Speech to Text Service Comparisons

The last week or so I've been exploring the pros and cons of three Speech to Text services. Bing Speech, IBM Watson and AWS Transcribe using a .Net Core 2.0 backend and an Angular 6 client. These are my findings.

Quick Links

Bing Speech Service

The first of three that I implemented was the Bing Speech to Text service since I already have an Azure account. The documentation is pretty clear and the implementation did not take long to set up with Authentication cookies so Microsoft has done a good job there. Here are the following PROS and CONS:

Pros

Supports the largest range of languages of the three.
It's fast.
Easy to implement.
Three modes: interactive, conversation and dictation.

Cons

Some modes are limited to 10 seconds of audio within a 15-second clip.
Modes that can handle more than 10 seconds of audio require a client library to be imported.

Implementation

I've said it's easy to implement, so let me prove it. Firstly grab yourself a subscription key to the free Bing Speech API trial Make note of the subscription key. If you're looking at the provided code, put the subscription key in the appsettings.json file in the BingSubscriptionKey field.

"MyConfig": {
    "UseProxy": "false",
    "ProxyHost": "...",
    "ProxyPort": "...",
    **"BingSubscriptionKey": "65d5......"** <- Here
}

Let's have a look at the three steps to the implementation:

Step 1. Get an authentication token from the Azure Authentication Service using your subscription key.

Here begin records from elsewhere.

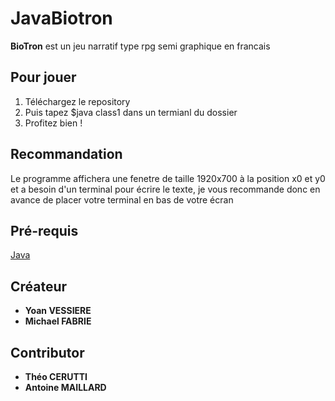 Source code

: # JavaBiotron

**BioTron** est un jeu narratif type rpg semi graphique en francais

## Pour jouer

1) Téléchargez le repository
2) Puis tapez $java class1 dans un termianl du dossier
3) Profitez bien !

## Recommandation

Le programme affichera une fenetre de taille 1920x700 à la position x0 et y0 et a besoin d'un terminal pour écrire le texte, je vous recommande donc en avance de placer votre terminal en bas de votre écran

## Pré-requis

[Java](https://www.java.com/fr/)


## Créateur

* **Yoan VESSIERE**
* **Michael FABRIE**


## Contributor

* **Théo CERUTTI**
* **Antoine MAILLARD**
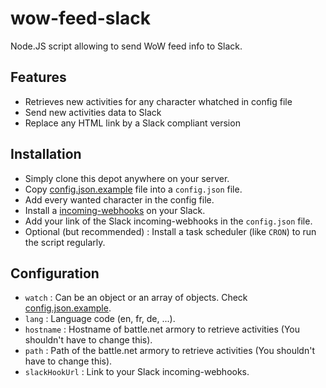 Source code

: wow-feed-slack
===========
Node.JS script allowing to send WoW feed info to Slack.

## Features
- Retrieves new activities for any character whatched in config file
- Send new activities data to Slack
- Replace any HTML link by a Slack compliant version

## Installation
- Simply clone this depot anywhere on your server.
- Copy [config.json.example](https://github.com/BernardJeremy/wow-feed-slack/blob/master/config.json.example) file into a `config.json` file.
- Add every wanted character in the config file.
- Install a [incoming-webhooks](https://api.slack.com/incoming-webhooks) on your Slack.
- Add your link of the Slack incoming-webhooks in the `config.json` file.
- Optional (but recommended) : Install a task scheduler (like `CRON`) to run the script regularly.

## Configuration
- `watch` : Can be an object or an array of objects. Check [config.json.example](https://github.com/BernardJeremy/wow-feed-slack/blob/master/config.json.example).
- `lang` : Language code (en, fr, de, ...).
- `hostname` : Hostname of battle.net armory to retrieve activities (You shouldn't have to change this).
- `path` : Path of the battle.net armory to retrieve activities (You shouldn't have to change this).
- `slackHookUrl` :  Link to your Slack incoming-webhooks.
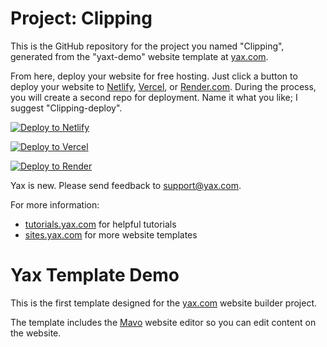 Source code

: # Project: Clipping

This is the GitHub repository for the project you named "Clipping", generated from the "yaxt-demo" website template at [yax.com](https://yax.com).

From here, deploy your website for free hosting. Just click a button to deploy your website to [Netlify](https://www.netlify.com/), [Vercel](https://vercel.com/), or [Render.com](https://render.com/). During the process, you will create a second repo for deployment. Name it what you like; I suggest "Clipping-deploy".

[![Deploy to Netlify](https://www.netlify.com/img/deploy/button.svg)](https://app.netlify.com/start/deploy?repository=https://github.com/theopaolo/Clipping)

[![Deploy to Vercel](https://vercel.com/button)](https://vercel.com/import/project?template=https://github.com/theopaolo/Clipping)

[![Deploy to Render](https://render.com/images/deploy-to-render-button.svg)](https://render.com/deploy)

Yax is new. Please send feedback to [support@yax.com](mailto:support@yax.com?subject=[GitHub]%20Clipping).

For more information:
- [tutorials.yax.com](https://tutorials.yax.com/) for helpful tutorials
- [sites.yax.com](https://sites.yax.com/) for more website templates


# Yax Template Demo

This is the first template designed for the [yax.com](https://yax.com/) website builder project.

The template includes the [Mavo](https://mavo.io/) website editor so you can edit content on the website.
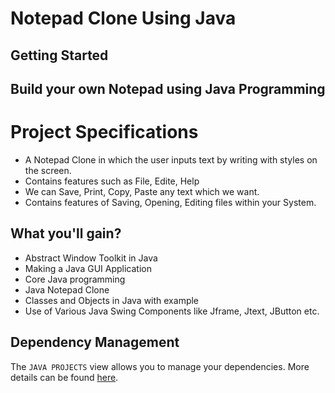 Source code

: # Notepad Clone Using Java

## Getting Started

## Build your own Notepad using Java Programming
# Project Specifications

- A Notepad Clone in which the user inputs text by writing with styles on the screen.
- Contains features such as File, Edite, Help
- We can Save, Print, Copy, Paste any text which we want.
- Contains features of Saving, Opening, Editing files within your System.

## What you'll gain?

- Abstract Window Toolkit in Java
- Making a Java GUI Application
- Core Java programming 
- Java Notepad Clone
- Classes and Objects in Java with example
- Use of Various Java Swing Components like Jframe, Jtext, JButton etc.
	























## Dependency Management

The `JAVA PROJECTS` view allows you to manage your dependencies. More details can be found [here](https://github.com/microsoft/vscode-java-dependency#manage-dependencies).
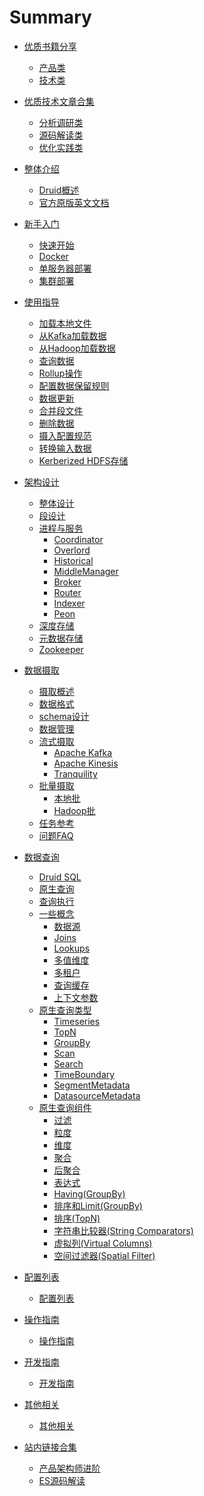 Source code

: # Summary

* [优质书籍分享]()
  * [产品类](book/product.md)
  * [技术类](book/tech.md)

* [优质技术文章合集]()
  * [分析调研类](misc/learning.md)
  * [源码解读类](misc/sourcecode.md)
  * [优化实践类](misc/optimized.md)

* [整体介绍]()
  * [Druid概述](README.md)
  * [官方原版英文文档](https://druid.apache.org/docs/latest/design/)

* [新手入门]()
  * [快速开始](GettingStarted/chapter-2.md)
  * [Docker](tutorials/docker.md)
  * [单服务器部署](GettingStarted/chapter-3.md)
  * [集群部署](GettingStarted/chapter-4.md)

* [使用指导]()
  * [加载本地文件](tutorials/tutorial-batch.md)
  * [从Kafka加载数据](tutorials/chapter-2.md)
  * [从Hadoop加载数据](tutorials/chapter-3.md)
  * [查询数据](tutorials/chapter-4.md)
  * [Rollup操作](tutorials/chapter-5.md)
  * [配置数据保留规则](tutorials/chapter-6.md)
  * [数据更新](tutorials/chapter-7.md)
  * [合并段文件](tutorials/chapter-8.md)
  * [删除数据](tutorials/chapter-9.md)
  * [摄入配置规范](tutorials/chapter-10.md)
  * [转换输入数据](tutorials/chapter-11.md)
  * [Kerberized HDFS存储](tutorials/chapter-12.md)

* [架构设计]()
  * [整体设计](design/Design.md)
  * [段设计](design/Segments.md)
  * [进程与服务](design/Processes.md)
    * [Coordinator](design/Coordinator.md)
    * [Overlord](design/Overlord.md)
    * [Historical](design/Historical.md)
    * [MiddleManager](design/MiddleManager.md)
    * [Broker](design/Broker.md)
    * [Router](design/router.md)
    * [Indexer](design/Indexer.md)
    * [Peon](design/Peons.md)
  * [深度存储](design/Deepstorage.md)
  * [元数据存储](design/Metadata.md)
  * [Zookeeper](design/Zookeeper.md)

* [数据摄取]()
  * [摄取概述](DataIngestion/ingestion.md)
  * [数据格式](DataIngestion/dataformats.md)
  * [schema设计](DataIngestion/schemadesign.md)
  * [数据管理](DataIngestion/datamanage.md)
  * [流式摄取](DataIngestion/kafka.md)
    * [Apache Kafka](DataIngestion/kafka.md)
    * [Apache Kinesis](DataIngestion/kinesis.md)
    * [Tranquility](DataIngestion/tranquility.md)
  * [批量摄取](DataIngestion/native.md)
    * [本地批](DataIngestion/native.md)
    * [Hadoop批](DataIngestion/hadoopbased.md)
  * [任务参考](DataIngestion/taskrefer.md)
  * [问题FAQ](DataIngestion/faq.md)

* [数据查询]()
  * [Druid SQL](querying/druidsql.md)
  * [原生查询](querying/makeNativeQueries.md)
  * [查询执行](querying/queryexecution.md)
  * [一些概念](querying/datasource.md)
    * [数据源](querying/datasource.md)
    * [Joins](querying/joins.md)
    * [Lookups](querying/lookups.md)
    * [多值维度](querying/multi-value-dimensions.md)
    * [多租户](querying/multitenancy.md)
    * [查询缓存](querying/querycached.md)
    * [上下文参数](querying/query-context.md)
  * [原生查询类型](querying/timeseriesquery.md)
    * [Timeseries](querying/timeseriesquery.md)
    * [TopN](querying/topn.md)
    * [GroupBy](querying/groupby.md)
    * [Scan](querying/scan.md)
    * [Search](querying/searchquery.md)
    * [TimeBoundary](querying/timeboundaryquery.md)
    * [SegmentMetadata](querying/segmentMetadata.md)
    * [DatasourceMetadata](querying/datasourcemetadataquery.md)
  * [原生查询组件](querying/filters.md)
    * [过滤](querying/filters.md)
    * [粒度](querying/granularity.md)
    * [维度](querying/dimensionspec.md)
    * [聚合](querying/Aggregations.md)
    * [后聚合](querying/postaggregation.md)
    * [表达式](querying/expression.md)
    * [Having(GroupBy)](querying/having.md)
    * [排序和Limit(GroupBy)](querying/limitspec.md)
    * [排序(TopN)](querying/topnsorting.md)
    * [字符串比较器(String Comparators)](querying/sorting-orders.md)
    * [虚拟列(Virtual Columns)](querying/virtual-columns.md)
    * [空间过滤器(Spatial Filter)](querying/spatialfilter.md)

* [配置列表]()
  * [配置列表](Configuration/configuration.md)

* [操作指南]()
  * [操作指南](operations/index.md)

* [开发指南]()
  * [开发指南](development/index.md)

* [其他相关]()
  * [其他相关](misc/index.md)

* [站内链接合集]()
  * [产品架构师进阶](book/1.md)
  * [ES源码解读](book/2.md)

# AzureAutenticationService

using (var client = _proxyClientService.CreateHttpClient())
{
    client.DefaultRequestHeaders.Add("Ocp-Apim-Subscription-Key", subscriptionKey);
    var uriBuilder = new UriBuilder(fetchUri);
    uriBuilder.Path += "/issueToken";
    var result = await client.PostAsync(uriBuilder.Uri.AbsoluteUri, null);
    return await result.Content.ReadAsStringAsync();
}

Step 2. Parse your file/base64 string into a memory stream and buffer it into a HttpWebRequest object.

# BingSpeechService

var bytes = Convert.FromBase64String(audioBase64);
using (var memoryStream = new MemoryStream(bytes))
{
    // Open a request stream and write 1024 byte chunks in the stream one at a time.
    using (var requestStream = request.GetRequestStream())
    {
        // Read 1024 raw bytes from the input audio file.
        var buffer = new byte[checked((uint) Math.Min(1024, (int) memoryStream.Length))];
        int bytesRead;
        while ((bytesRead = memoryStream.Read(buffer, 0, buffer.Length)) != 0)
        {
            requestStream.Write(buffer, 0, bytesRead);
        }

        // Flush
        requestStream.Flush();
    }

Step 3. Call the response and process the JSON response.

# BingSpeechService

using (var response = request.GetResponse())
{
    var statusCode = ((HttpWebResponse) response).StatusCode.ToString();
    int.TryParse(statusCode, out var statusCodeInt);

    string responseString;
    using (var sr = new StreamReader(response.GetResponseStream() ?? throw new InvalidOperationException()))
    {
        responseString = sr.ReadToEnd();
    }                
    
    return new SpeechRecognitionResult()
    {
        StatusCode = statusCodeInt,
        JSONResult = responseString,
        ExternalServiceTimeInMilliseconds = sw.ElapsedMilliseconds
    };
}

This process can be seen within two services in the provided code, BingSpeechService and AzureAuthenticationService. The settings are passed in through the URL, the main one being language.

Results

I've tested the process using a few sound files and it seems to be pretty accurate once configured correctly. It roughly takes a couple of seconds to process, so it's fairly snappy too! The response is returned in the form below:

{
    OK
    {
        "RecognitionStatus": "Success",
        "Offset": 22500000,
        "Duration": 21000000,
        "NBest": [{
        "Confidence": 0.941552162,
        "Lexical": "find a funny movie to watch",
        "ITN": "find a funny movie to watch",
        "MaskedITN": "find a funny movie to watch",
        "Display": "Find a funny movie to watch."
     }
}

Overall I've found the service simple to use and effective! Unfortunately, you can only process sound clips up to 10 seconds long with the API alone, any longer and you'll have to use the client library. I'll compare the features of the service with the other services later in this post.

IBM Watson

The second service, IBMs Watson is also a pretty easy service to configure and use, it can be done in one call!

Pros

It's fast.
Easy to implement.

Cons

Does not support as many languages as Bing Speech.

Implementation

Implementing Watson is again pretty straightforward, you can sign up for a free account here. The process is exactly the same as Bing Speech except without the Authentication token, the username and password are passed straight in. If you're using the provided code, you will need to add your Watson subscription details into the appsettings.json file.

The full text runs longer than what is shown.